▶ [PROBLEM DESCRIPTION]: The records that follow need to be printed exactly. Leave out each image.

Saved data entries
*** Block opens ***

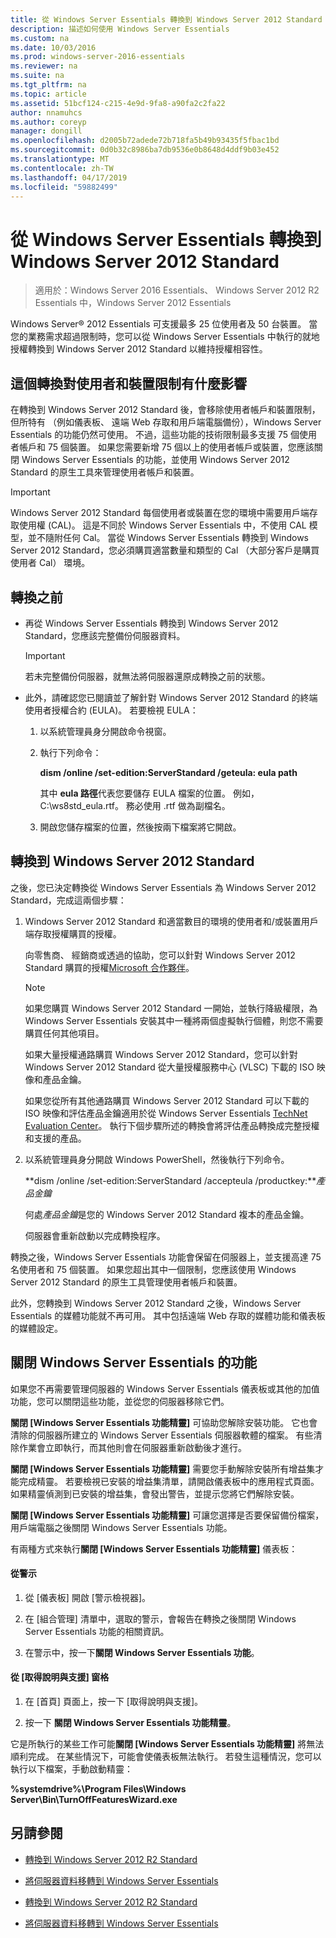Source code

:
 ```yaml
---
title: 從 Windows Server Essentials 轉換到 Windows Server 2012 Standard
description: 描述如何使用 Windows Server Essentials
ms.custom: na
ms.date: 10/03/2016
ms.prod: windows-server-2016-essentials
ms.reviewer: na
ms.suite: na
ms.tgt_pltfrm: na
ms.topic: article
ms.assetid: 51bcf124-c215-4e9d-9fa8-a90fa2c2fa22
author: nnamuhcs
ms.author: coreyp
manager: dongill
ms.openlocfilehash: d2005b72adede72b718fa5b49b93435f5fbac1bd
ms.sourcegitcommit: 0d0b32c8986ba7db9536e0b8648d4ddf9b03e452
ms.translationtype: MT
ms.contentlocale: zh-TW
ms.lasthandoff: 04/17/2019
ms.locfileid: "59882499"
---
```

# <a name="transition-from-windows-server-essentials-to-windows-server-2012-standard"></a>從 Windows Server Essentials 轉換到 Windows Server 2012 Standard

>適用於：Windows Server 2016 Essentials、 Windows Server 2012 R2 Essentials 中，Windows Server 2012 Essentials

 Windows Server® 2012 Essentials 可支援最多 25 位使用者及 50 台裝置。 當您的業務需求超過限制時，您可以從 Windows Server Essentials 中執行的就地授權轉換到 Windows Server 2012 Standard 以維持授權相容性。  
  
## <a name="how-the-transition-affects-user-and-device-limits"></a>這個轉換對使用者和裝置限制有什麼影響  
 在轉換到 Windows Server 2012 Standard 後，會移除使用者帳戶和裝置限制，但所特有 （例如儀表板、 遠端 Web 存取和用戶端電腦備份），Windows Server Essentials 的功能仍然可使用。 不過，這些功能的技術限制最多支援 75 個使用者帳戶和 75 個裝置。 如果您需要新增 75 個以上的使用者帳戶或裝置，您應該關閉 Windows Server Essentials 的功能，並使用 Windows Server 2012 Standard 的原生工具來管理使用者帳戶和裝置。  
  
> [!IMPORTANT]
>   Windows Server 2012 Standard 每個使用者或裝置在您的環境中需要用戶端存取使用權 (CAL)。 這是不同於 Windows Server Essentials 中，不使用 CAL 模型，並不隨附任何 Cal。  當從 Windows Server Essentials 轉換到 Windows Server 2012 Standard，您必須購買適當數量和類型的 Cal （大部分客戶是購買使用者 Cal） 環境。  
  
## <a name="before-the-transition"></a>轉換之前  
  
-   再從 Windows Server Essentials 轉換到 Windows Server 2012 Standard，您應該完整備份伺服器資料。  
  
    > [!IMPORTANT]
    >  若未完整備份伺服器，就無法將伺服器還原成轉換之前的狀態。  
  
-   此外，請確認您已閱讀並了解針對 Windows Server 2012 Standard 的終端使用者授權合約 (EULA)。 若要檢視 EULA：  
  
    1.  以系統管理員身分開啟命令視窗。  
  
    2.  執行下列命令：  
  
         **dism /online /set-edition:ServerStandard /geteula: eula path**  
  
         其中 **eula 路徑**代表您要儲存 EULA 檔案的位置。 例如，C:\ws8std_eula.rtf。  務必使用 .rtf 做為副檔名。  
  
    3.  開啟您儲存檔案的位置，然後按兩下檔案將它開啟。  
  
## <a name="transition-to--windows-server-2012-standard"></a>轉換到 Windows Server 2012 Standard  
 之後，您已決定轉換從 Windows Server Essentials 為 Windows Server 2012 Standard，完成這兩個步驟：  
  
1.  Windows Server 2012 Standard 和適當數目的環境的使用者和/或裝置用戶端存取授權購買的授權。  
  
     向零售商、 經銷商或透過的協助，您可以針對 Windows Server 2012 Standard 購買的授權[Microsoft 合作夥伴](https://pinpoint.microsoft.com/SelectCulture.aspx)。  
  
    > [!NOTE]
    >  如果您購買 Windows Server 2012 Standard 一開始，並執行降級權限，為 Windows Server Essentials 安裝其中一種將兩個虛擬執行個體，則您不需要購買任何其他項目。  
    >   
    >  如果大量授權通路購買 Windows Server 2012 Standard，您可以針對 Windows Server 2012 Standard 從大量授權服務中心 (VLSC) 下載的 ISO 映像和產品金鑰。  
    >   
    >  如果您從所有其他通路購買 Windows Server 2012 Standard 可以下載的 ISO 映像和評估產品金鑰適用於從 Windows Server Essentials [TechNet Evaluation Center](https://technet.microsoft.com/evalcenter/jj659306.aspx)。 執行下個步驟所述的轉換會將評估產品轉換成完整授權和支援的產品。  
  
2.  以系統管理員身分開啟 Windows PowerShell，然後執行下列命令。  
  
     **dism /online /set-edition:ServerStandard /accepteula /productkey:***產品金鑰*  
  
     何處*產品金鑰*是您的 Windows Server 2012 Standard 複本的產品金鑰。  
  
     伺服器會重新啟動以完成轉換程序。  
  
 轉換之後，Windows Server Essentials 功能會保留在伺服器上，並支援高達 75 名使用者和 75 個裝置。 如果您超出其中一個限制，您應該使用 Windows Server 2012 Standard 的原生工具管理使用者帳戶和裝置。  
  
 此外，您轉換到 Windows Server 2012 Standard 之後，Windows Server Essentials 的媒體功能就不再可用。 其中包括遠端 Web 存取的媒體功能和儀表板的媒體設定。  
  
## <a name="turn-off--windows-server-essentials-features"></a>關閉 Windows Server Essentials 的功能  
 如果您不再需要管理伺服器的 Windows Server Essentials 儀表板或其他的加值功能，您可以關閉這些功能，並從您的伺服器移除它們。  
  
 **關閉 [Windows Server Essentials 功能精靈]** 可協助您解除安裝功能。 它也會清除的伺服器所建立的 Windows Server Essentials 伺服器軟體的檔案。  有些清除作業會立即執行，而其他則會在伺服器重新啟動後才進行。  
  
 **關閉 [Windows Server Essentials 功能精靈]** 需要您手動解除安裝所有增益集才能完成精靈。 若要檢視已安裝的增益集清單，請開啟儀表板中的應用程式頁面。 如果精靈偵測到已安裝的增益集，會發出警告，並提示您將它們解除安裝。  
  
 **關閉 [Windows Server Essentials 功能精靈]** 可讓您選擇是否要保留備份檔案，用戶端電腦之後關閉 Windows Server Essentials 功能。  
  
 有兩種方式來執行**關閉 [Windows Server Essentials 功能精靈]** 儀表板：  
  
#### <a name="from-the-alert"></a>從警示  
  
1.  從 [儀表板] 開啟 [警示檢視器]。  
  
2.  在 [組合管理] 清單中，選取的警示，會報告在轉換之後關閉 Windows Server Essentials 功能的相關資訊。  
  
3.  在警示中，按一下**關閉 Windows Server Essentials 功能**。  
  
#### <a name="from-the-get-help-and-support-pane"></a>從 [取得說明與支援] 窗格  
  
1.  在 [首頁] 頁面上，按一下 [取得說明與支援]。  
  
2.  按一下 **關閉 Windows Server Essentials 功能精靈**。  
  
 它是所執行的某些工作可能**關閉 [Windows Server Essentials 功能精靈]** 將無法順利完成。 在某些情況下，可能會使儀表板無法執行。 若發生這種情況，您可以執行以下檔案，手動啟動精靈：  
  
 **%systemdrive%\Program Files\Windows Server\Bin\TurnOffFeaturesWizard.exe**  
  
## <a name="see-also"></a>另請參閱  
  

-   [轉換到 Windows Server 2012 R2 Standard](Transition-from-Windows-Server-2012-R2-Essentials-to-Windows-Server-2012-R2-Standard.md)  
  
-   [將伺服器資料移轉到 Windows Server Essentials](Migrate-Server-Data-to-Windows-Server-Essentials.md)

-   [轉換到 Windows Server 2012 R2 Standard](../migrate/Transition-from-Windows-Server-2012-R2-Essentials-to-Windows-Server-2012-R2-Standard.md)  
  
-   [將伺服器資料移轉到 Windows Server Essentials](../migrate/Migrate-Server-Data-to-Windows-Server-Essentials.md)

*** Block closes ***

▶ [ANSWER BOX]:
Source code

:
 ```yaml
---
title: 從 Windows Server Essentials 轉換到 Windows Server 2012 Standard
description: 描述如何使用 Windows Server Essentials
ms.custom: na
ms.date: 10/03/2016
ms.prod: windows-server-2016-essentials
ms.reviewer: na
ms.suite: na
ms.tgt_pltfrm: na
ms.topic: article
ms.assetid: 51bcf124-c215-4e9d-9fa8-a90fa2c2fa22
author: nnamuhcs
ms.author: coreyp
manager: dongill
ms.openlocfilehash: d2005b72adede72b718fa5b49b93435f5fbac1bd
ms.sourcegitcommit: 0d0b32c8986ba7db9536e0b8648d4ddf9b03e452
ms.translationtype: MT
ms.contentlocale: zh-TW
ms.lasthandoff: 04/17/2019
ms.locfileid: "59882499"
---
```

# <a name="transition-from-windows-server-essentials-to-windows-server-2012-standard"></a>從 Windows Server Essentials 轉換到 Windows Server 2012 Standard

>適用於：Windows Server 2016 Essentials、 Windows Server 2012 R2 Essentials 中，Windows Server 2012 Essentials

 Windows Server® 2012 Essentials 可支援最多 25 位使用者及 50 台裝置。 當您的業務需求超過限制時，您可以從 Windows Server Essentials 中執行的就地授權轉換到 Windows Server 2012 Standard 以維持授權相容性。  
  
## <a name="how-the-transition-affects-user-and-device-limits"></a>這個轉換對使用者和裝置限制有什麼影響  
 在轉換到 Windows Server 2012 Standard 後，會移除使用者帳戶和裝置限制，但所特有 （例如儀表板、 遠端 Web 存取和用戶端電腦備份），Windows Server Essentials 的功能仍然可使用。 不過，這些功能的技術限制最多支援 75 個使用者帳戶和 75 個裝置。 如果您需要新增 75 個以上的使用者帳戶或裝置，您應該關閉 Windows Server Essentials 的功能，並使用 Windows Server 2012 Standard 的原生工具來管理使用者帳戶和裝置。  
  
> [!IMPORTANT]
>   Windows Server 2012 Standard 每個使用者或裝置在您的環境中需要用戶端存取使用權 (CAL)。 這是不同於 Windows Server Essentials 中，不使用 CAL 模型，並不隨附任何 Cal。  當從 Windows Server Essentials 轉換到 Windows Server 2012 Standard，您必須購買適當數量和類型的 Cal （大部分客戶是購買使用者 Cal） 環境。  
  
## <a name="before-the-transition"></a>轉換之前  
  
-   再從 Windows Server Essentials 轉換到 Windows Server 2012 Standard，您應該完整備份伺服器資料。  
  
    > [!IMPORTANT]
    >  若未完整備份伺服器，就無法將伺服器還原成轉換之前的狀態。  
  
-   此外，請確認您已閱讀並了解針對 Windows Server 2012 Standard 的終端使用者授權合約 (EULA)。 若要檢視 EULA：  
  
    1.  以系統管理員身分開啟命令視窗。  
  
    2.  執行下列命令：  
  
         **dism /online /set-edition:ServerStandard /geteula: eula path**  
  
         其中 **eula 路徑**代表您要儲存 EULA 檔案的位置。 例如，C:\ws8std_eula.rtf。  務必使用 .rtf 做為副檔名。  
  
    3.  開啟您儲存檔案的位置，然後按兩下檔案將它開啟。  
  
## <a name="transition-to--windows-server-2012-standard"></a>轉換到 Windows Server 2012 Standard  
 之後，您已決定轉換從 Windows Server Essentials 為 Windows Server 2012 Standard，完成這兩個步驟：  
  
1.  Windows Server 2012 Standard 和適當數目的環境的使用者和/或裝置用戶端存取授權購買的授權。  
  
     向零售商、 經銷商或透過的協助，您可以針對 Windows Server 2012 Standard 購買的授權[Microsoft 合作夥伴](https://pinpoint.microsoft.com/SelectCulture.aspx)。  
  
    > [!NOTE]
    >  如果您購買 Windows Server 2012 Standard 一開始，並執行降級權限，為 Windows Server Essentials 安裝其中一種將兩個虛擬執行個體，則您不需要購買任何其他項目。  
    >   
    >  如果大量授權通路購買 Windows Server 2012 Standard，您可以針對 Windows Server 2012 Standard 從大量授權服務中心 (VLSC) 下載的 ISO 映像和產品金鑰。  
    >   
    >  如果您從所有其他通路購買 Windows Server 2012 Standard 可以下載的 ISO 映像和評估產品金鑰適用於從 Windows Server Essentials [TechNet Evaluation Center](https://technet.microsoft.com/evalcenter/jj659306.aspx)。 執行下個步驟所述的轉換會將評估產品轉換成完整授權和支援的產品。  
  
2.  以系統管理員身分開啟 Windows PowerShell，然後執行下列命令。  
  
     **dism /online /set-edition:ServerStandard /accepteula /productkey:***產品金鑰*  
  
     何處*產品金鑰*是您的 Windows Server 2012 Standard 複本的產品金鑰。  
  
     伺服器會重新啟動以完成轉換程序。  
  
 轉換之後，Windows Server Essentials 功能會保留在伺服器上，並支援高達 75 名使用者和 75 個裝置。 如果您超出其中一個限制，您應該使用 Windows Server 2012 Standard 的原生工具管理使用者帳戶和裝置。  
  
 此外，您轉換到 Windows Server 2012 Standard 之後，Windows Server Essentials 的媒體功能就不再可用。 其中包括遠端 Web 存取的媒體功能和儀表板的媒體設定。  
  
## <a name="turn-off--windows-server-essentials-features"></a>關閉 Windows Server Essentials 的功能  
 如果您不再需要管理伺服器的 Windows Server Essentials 儀表板或其他的加值功能，您可以關閉這些功能，並從您的伺服器移除它們。  
  
 **關閉 [Windows Server Essentials 功能精靈]** 可協助您解除安裝功能。 它也會清除的伺服器所建立的 Windows Server Essentials 伺服器軟體的檔案。  有些清除作業會立即執行，而其他則會在伺服器重新啟動後才進行。  
  
 **關閉 [Windows Server Essentials 功能精靈]** 需要您手動解除安裝所有增益集才能完成精靈。 若要檢視已安裝的增益集清單，請開啟儀表板中的應用程式頁面。 如果精靈偵測到已安裝的增益集，會發出警告，並提示您將它們解除安裝。  
  
 **關閉 [Windows Server Essentials 功能精靈]** 可讓您選擇是否要保留備份檔案，用戶端電腦之後關閉 Windows Server Essentials 功能。  
  
 有兩種方式來執行**關閉 [Windows Server Essentials 功能精靈]** 儀表板：  
  
#### <a name="from-the-alert"></a>從警示  
  
1.  從 [儀表板] 開啟 [警示檢視器]。  
  
2.  在 [組合管理] 清單中，選取的警示，會報告在轉換之後關閉 Windows Server Essentials 功能的相關資訊。  
  
3.  在警示中，按一下**關閉 Windows Server Essentials 功能**。  
  
#### <a name="from-the-get-help-and-support-pane"></a>從 [取得說明與支援] 窗格  
  
1.  在 [首頁] 頁面上，按一下 [取得說明與支援]。  
  
2.  按一下 **關閉 Windows Server Essentials 功能精靈**。  
  
 它是所執行的某些工作可能**關閉 [Windows Server Essentials 功能精靈]** 將無法順利完成。 在某些情況下，可能會使儀表板無法執行。 若發生這種情況，您可以執行以下檔案，手動啟動精靈：  
  
 **%systemdrive%\Program Files\Windows Server\Bin\TurnOffFeaturesWizard.exe**  
  
## <a name="see-also"></a>另請參閱  
  

-   [轉換到 Windows Server 2012 R2 Standard](Transition-from-Windows-Server-2012-R2-Essentials-to-Windows-Server-2012-R2-Standard.md)  
  
-   [將伺服器資料移轉到 Windows Server Essentials](Migrate-Server-Data-to-Windows-Server-Essentials.md)

-   [轉換到 Windows Server 2012 R2 Standard](../migrate/Transition-from-Windows-Server-2012-R2-Essentials-to-Windows-Server-2012-R2-Standard.md)  
  
-   [將伺服器資料移轉到 Windows Server Essentials](../migrate/Migrate-Server-Data-to-Windows-Server-Essentials.md)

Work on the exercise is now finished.